On AMAT, Ferragu wrote, “valuation vs. the SOXX is still very reasonable, but we don’t see a near-term catalyst for a rerating.” The price target is $140.00 per share.
On ASML, he said in a client note: “Record valuation, absolute & relative, limited upside next year as ASML remains supply constraint in EUV and we don’t expect a guide-up in margins. We maintain our positive 5-year outlook.”
Finally, Ferragu remains positive on Taiwan Semiconductor Manufacturing Company (NYSE: TSM).
“We expect the company to beat on margins and free-cash-flow, and we see material valuation upside,” Ferragu said.

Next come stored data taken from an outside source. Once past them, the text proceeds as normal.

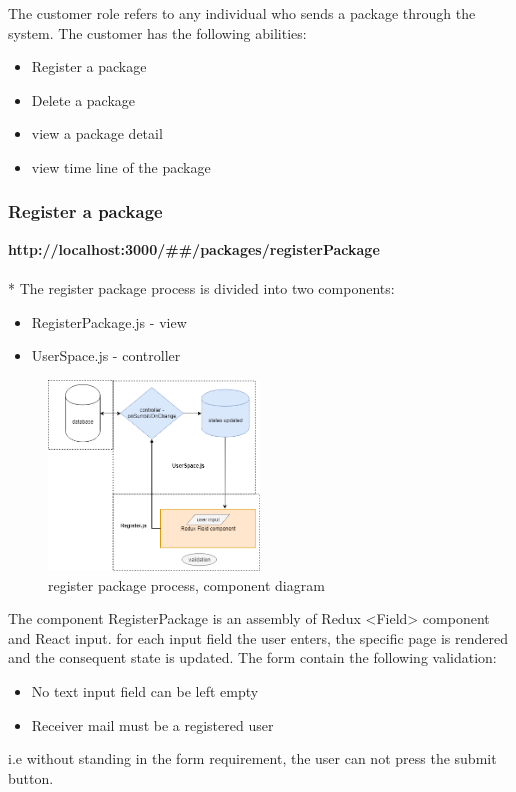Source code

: The customer role refers to any individual who sends a package through the system.
The customer has the following abilities:

\begin{itemize}
    \item Register a package
    \item Delete a package
    \item view a package detail  
    \item view time line of the package
\end{itemize}


\subsubsection{Register a package}
\textbf{http://localhost:3000/##/packages/registerPackage}\\
\\*
The register package process is divided into two components:
\begin{itemize}
\item RegisterPackage.js - view 
\item UserSpace.js - controller 
\end{itemize}


\begin{figure}[!ht]
	\centering
	\includegraphics[width=0.5\textwidth]{images/register.jpg}
	\caption{register package process, component diagram}
	\label{fig:}
\end{figure}


The component RegisterPackage is an assembly of Redux <Field> component and React input.
for each input field the user enters, the specific page is rendered and the consequent state is updated.
The form contain the following validation:
\begin{itemize}
\item No text input field can be left empty 
\item Receiver mail must be a registered user
\end{itemize}
i.e without standing in the form requirement, the user can not press the submit button.

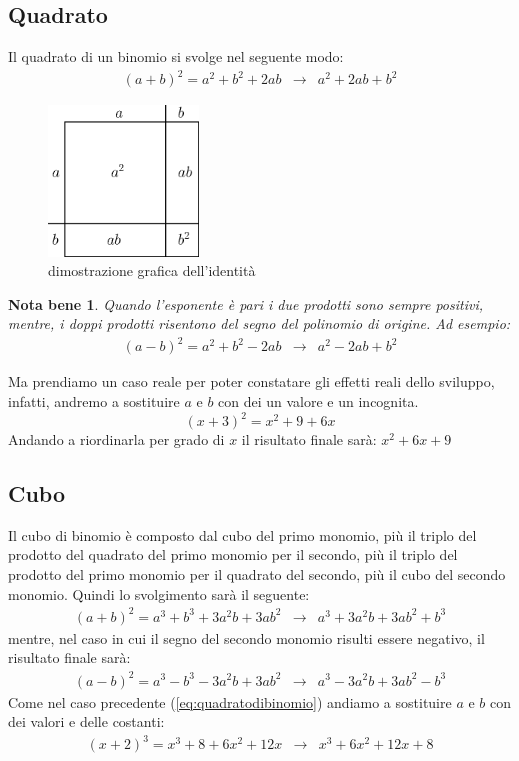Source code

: \documentclass{article}
\newtheorem{notab}{Nota bene}
\begin{document}
\subsection{Quadrato}
\label{sec:binomiodi2}
Il quadrato di un binomio si svolge nel seguente modo:
\begin{eqnarray}
  \label{eq:quadratodibinomio}
  (a+b)^2=a^2+b^2+2ab & \to & a^2+2ab+b^2
\end{eqnarray}
\begin{figure}[th]
  \centering
  \includegraphics[width=4cm]{img/binomio.eps}
  \caption{dimostrazione grafica dell'identità}
  \label{fig:identità}
\end{figure}
\begin{notab}
  Quando l'esponente è pari i due prodotti sono sempre positivi, mentre, i doppi prodotti risentono del segno
  del polinomio di origine. Ad esempio:
  \begin{eqnarray}
    \label{eq:quadratodibinomioconsegnonegativo}
    (a-b)^2=a^2+b^2-2ab & \to & a^2-2ab+b^2
  \end{eqnarray}
\end{notab}
Ma prendiamo un caso reale per poter constatare gli effetti reali dello sviluppo, infatti, andremo a sostituire
$a$ e $b$ con dei un valore e un incognita.
\begin{equation*}
  (x+3)^2=x^2 + 9 + 6x
\end{equation*}
Andando a riordinarla per grado di $x$ il risultato finale sarà: $x^2+6x + 9$

\subsection{Cubo}
\label{sec:qudodibinomio}

Il cubo di binomio è composto dal cubo del primo monomio, più il triplo del prodotto del quadrato del primo
monomio per il secondo, più il triplo del prodotto del primo monomio per il quadrato del secondo, più il cubo
del secondo monomio. Quindi lo svolgimento sarà il seguente:
\begin{eqnarray}
  \label{eq:cubodibinomio}
  (a+b)^2=a^3+b^3+3a^2b+3ab^2 & \to & a^3+3a^2b+3ab^2+b^3
\end{eqnarray}
mentre, nel caso in cui il segno del secondo monomio risulti essere negativo, il risultato finale sarà:
\begin{eqnarray}
  \label{eq:cubodibinomioneg}
  (a-b)^2=a^3-b^3-3a^2b+3ab^2 & \to & a^3-3a^2b+3ab^2-b^3
\end{eqnarray}
Come nel caso precedente (\ref{eq:quadratodibinomio}) andiamo a sostituire $a$ e $b$ con dei valori e delle
costanti:
\begin{eqnarray*}
  (x+2)^3=x^3+8+6x^2+12x & \to  & x^3+6x^2+12x+8
\end{eqnarray*}
\end{document}
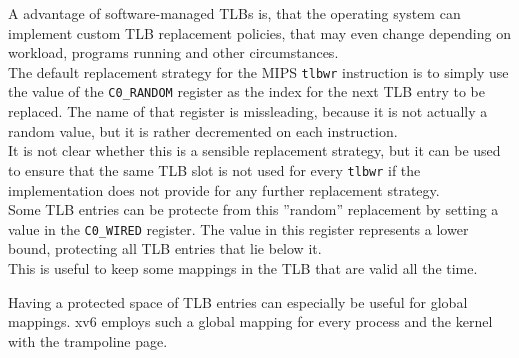 A advantage of software-managed TLBs is, that the operating system can implement custom
TLB replacement policies, that may even change depending on workload, programs running
and other circumstances.\\
The default replacement strategy for the MIPS \texttt{tlbwr} instruction is to simply
use the value of the \texttt{C0\_RANDOM} register as the index for the next TLB entry
to be replaced. The name of that register is missleading, because it is not actually a
random value, but it is rather decremented on each instruction\cite{heiserAnatomyHighPerformanceMicrokernel}.\\
It is not clear whether this is a sensible replacement strategy,
but it can be used to ensure that the same TLB slot is not used for every \texttt{tlbwr} if the implementation
does not provide for any further replacement strategy.\\
Some TLB entries can be protecte from this ''random'' replacement by setting a value in the \texttt{C0\_WIRED}
register. The value in this register represents a lower bound, protecting all TLB entries that lie below it.\\
This is useful to keep some mappings in the TLB that are valid all the time.

Having a protected space of TLB entries can especially be useful for global mappings. xv6 employs such a global
mapping for every process and the kernel with the trampoline page.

The analyst also sees a risk of a correction in Memory as demand growth is likely to slow down in 2022 vs 2021. On NAND, Ferragu sees room for tactical downside in 2022, while on Foundry and Logic he commented:
“We see risks in terms of demand for the iPhone and in PCs for next year, but we doubt these partial and (for the iPhone) short-lived adjustments will have a major impact on investment plans, or on foundry pricing power. Current capex plans & expectations suggest mid-single digits growth. Beyond 2022, capex should at best plateau and potentially pullback, as capex intensity, even if still on an upward trend, will need to normalize.”
Shares of TSM are down 1.5%, while ASML and AMAT stocks are down 5.4% and 3.7%, respectively.